The Fire Next Time

pizMO is a collective / collaborative entity that could be enormous and diffuse, wishing to project a façade of anonymity while also claiming to be a hydra-headed entity of many creators, although it may just as likely be the laptop trio of Christophe Havard, Jerome Joy and Julien Ottavi. The group sent us a copy of blst (FIBRR RECORDS 012) in June 2013. This current line-up is the “born-again” incarnation of the group which began 13 years ago with Joy, Ottavi and Yannick Dauby. In describing this work, terms bandied about include “environments” and “audio architecture”, suggestive of a large-scale distribution of events, statements, and effusions happening – very fleetingly and temporarily – in places which cannot even be identified with any certainty. Ay, it’s hard to pin down exactly what’s going on with this assemblage of live recordings, captured from festivals in France and Norway during 2012, but for over 53 minutes you will experience a continuous barrage of formless, bewildering and strangely exciting electronic music, dispersed over a wide area without explanation or context.

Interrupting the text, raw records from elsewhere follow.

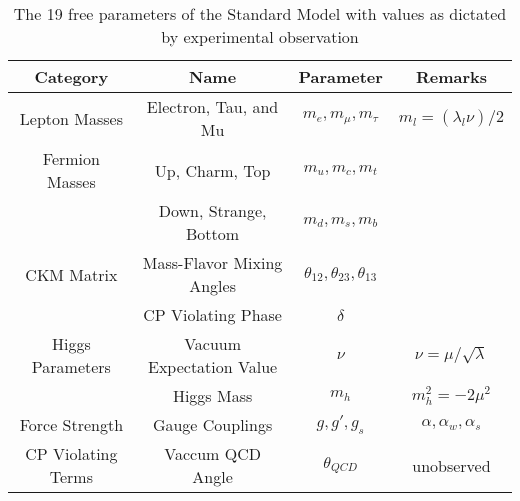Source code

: \begin{center}
\begin{table}[]
\begin{center}
\caption{The 19 free parameters of the Standard Model with values as dictated by experimental observation}
\begin{tabular}{cccc}
\textbf{Category} & \textbf{Name} & \textbf{Parameter} & \textbf{Remarks} \\
\hline
Lepton Masses & Electron, Tau, and Mu  & $m_e,m_\mu,m_\tau$ & $m_l = (\lambda_l \nu)/2$ \\
Fermion Masses & Up, Charm, Top & $m_u, m_c, m_t$ & \\ 
   & Down, Strange, Bottom & $m_d, m_s, m_b$ & \\
\hline
CKM Matrix & Mass-Flavor Mixing Angles & $\theta_{12},\theta_{23},\theta_{13}$ & \\ 
 & CP Violating Phase  & $\delta$ & \\ 
\hline
Higgs Parameters & Vacuum Expectation Value &  $\nu$ & $\nu= \mu / \sqrt{\lambda}$   \\
& Higgs Mass & $m_{h}$ &   $m_h^2 = -2\mu^2$  \\
\hline
Force Strength & Gauge Couplings & $g, g', g_s$ & $\alpha, \alpha_w, \alpha_s$  \\ 
\hline
CP Violating Terms & Vaccum QCD Angle  & $\theta_{QCD}$ &  unobserved \\
\hline
\end{tabular}
\end{center}
\label{tab:free_param}
\end{table}
\end{center}
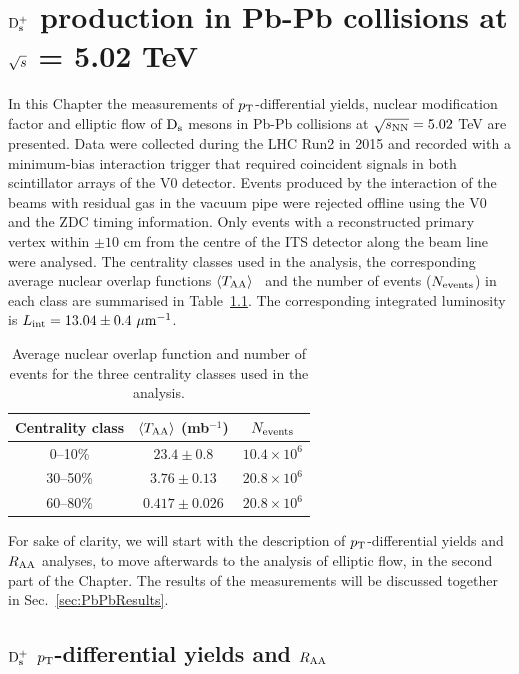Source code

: \chapter{${\rm D_s^+}$ production in Pb-Pb collisions at $\sqrt{s}$ = 5.02 TeV}
\label{chap:PbPb}
In this Chapter the measurements of $p_{\rm T}$-differential yields,
nuclear modification factor and elliptic flow of ${\rm D_s}$ mesons
in Pb-Pb collisions at $\sqrt{s_{\rm NN}} = 5.02$ TeV are presented. Data were
collected during the LHC Run2 in 2015 and recorded with a 
minimum-bias interaction trigger that required coincident signals in 
both scintillator arrays of the V0 detector. Events produced by 
the interaction of the beams with residual gas in the
vacuum pipe were rejected offline using the V0 and the ZDC 
timing information. Only events with a reconstructed primary vertex 
within $\pm 10$ cm from the centre of the ITS detector along
the beam line were analysed. The centrality classes 
used in the analysis, the corresponding 
average nuclear overlap functions $\left\langle T_{\rm AA} \right\rangle$~\cite{ALICE-PUBLIC-2015-008} 
and the number of events ($N_{\rm events}$) in each class 
are summarised in Table~\ref{tab:Nevents}. The corresponding 
integrated luminosity is $L_{\rm int}=13.04\pm0.4~\mathrm{\mu m}^{-1}$.\\
\begin{table}[!h]
	\centering
	\begin{tabular}{ccc}
	\hline
	Centrality class & $\langle T_{\rm AA}\rangle$ (mb$^{-1}$)& $N_{\rm events}$\\
	\hline
	\phantom{0}0--10\% & $23.4\pm0.8$ & $10.4 \times 10^6$ \\
	30--50\% & $3.76\pm0.13$ & $20.8 \times 10^6$\\
	60--80\% & $0.417 \pm 0.026$ & $20.8 \times 10^6$\\
	\hline
	\end{tabular}		
	\caption{Average nuclear overlap function and number of events  for the three centrality classes used in the analysis.}
	\label{tab:Nevents}
\end{table}

For sake of clarity, we will start with the description of $p_{\rm T}$-differential yields and $R_{\rm AA}$ 
analyses, to move afterwards to the analysis of elliptic flow, in the second part of the Chapter. 
The results of the measurements will be discussed together in Sec.~\ref{sec:PbPbResults}.

\section{${\rm D_s^+}$ $p_{\rm T}$-differential yields and $R_{\rm AA}$}
\label{sec:YieldsAndRaa}
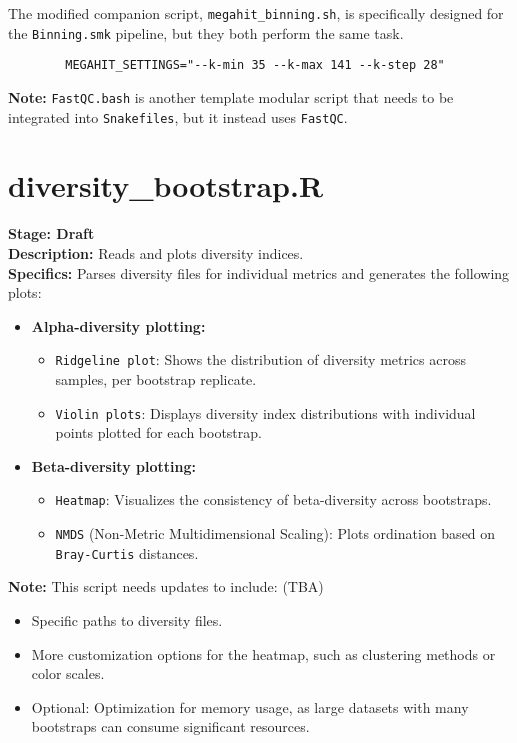 \documentclass[11pt]{report}
\begin{document}
{\begin{tcolorbox}
	The modified companion script, \texttt{megahit\_binning.sh}, is specifically designed for the \texttt{Binning.smk} pipeline, but they both perform the same task.  
	\begin{verbatim}
		MEGAHIT_SETTINGS="--k-min 35 --k-max 141 --k-step 28"
	\end{verbatim} 
	\textbf{Note:} \texttt{FastQC.bash} is another template modular script that needs to be integrated into \texttt{Snakefiles}, but it instead uses \texttt{FastQC}.
\end{tcolorbox}

\linenumbers*
\section{diversity\_bootstrap.R} 
\textbf{Stage: Draft} \\   
\textbf{Description:} Reads and plots diversity indices. \\
\textbf{Specifics:} Parses diversity files for individual metrics and generates the following plots:
\begin{itemize}
	\item \textbf{Alpha-diversity plotting:}
	\begin{itemize}
		\item \texttt{Ridgeline plot}: Shows the distribution of diversity metrics across samples, per bootstrap replicate.
		\item \texttt{Violin plots}: Displays diversity index distributions with individual points plotted for each bootstrap.
	\end{itemize}
	\item \textbf{Beta-diversity plotting:}
	\begin{itemize}
		\item \texttt{Heatmap}: Visualizes the consistency of beta-diversity across bootstraps.
		\item \texttt{NMDS} (Non-Metric Multidimensional Scaling): Plots ordination based on \texttt{Bray-Curtis} distances.
	\end{itemize}
\end{itemize}
\textbf{Note:} This script needs updates to include: (TBA)
\begin{itemize}
	\item Specific paths to diversity files.
	\item More customization options for the heatmap, such as clustering methods or color scales.
	\item Optional: Optimization for memory usage, as large datasets with many bootstraps can consume significant resources.
\end{itemize}


}
\end{document}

As you have gathered, pizMO have high ambitions for their music, hoping to somehow bypass conventional means of communication and presentation, and even transcend the limits of human perception to some degree; they’d be pleased to see all forms of centralised system collapse, and want to place themselves in the centre of a musical revolution. This is all expressed in a manifesto printed on the artworks, stated in English and in French. Their attitude is redolent of a certain impatience with the way things are (narrow, confined, predictable, monolithic), and a desire to find some new, secret, invisible space of vitality where their music can freely exist and thrive in a near-infinite continuum. The main thing is to ignore and undermine the dominant music industry, and especially concepts of ownership; the work is made available under “copyleft” terms. A lot of this, it seems to me, is about bumping one’s head on technological limits; I get the feeling that pizMO would love to exist as an unending stream of digital data if they could, transmitted forever around the world across broadband networks, and made freely available to the people. The actual music /sound they make is not so incendiary or innovative as any of this may imply, but when it doesn’t lapse into meaningless white noise, this is a very engaging listen, with many unexpected swoops and slippery sensations.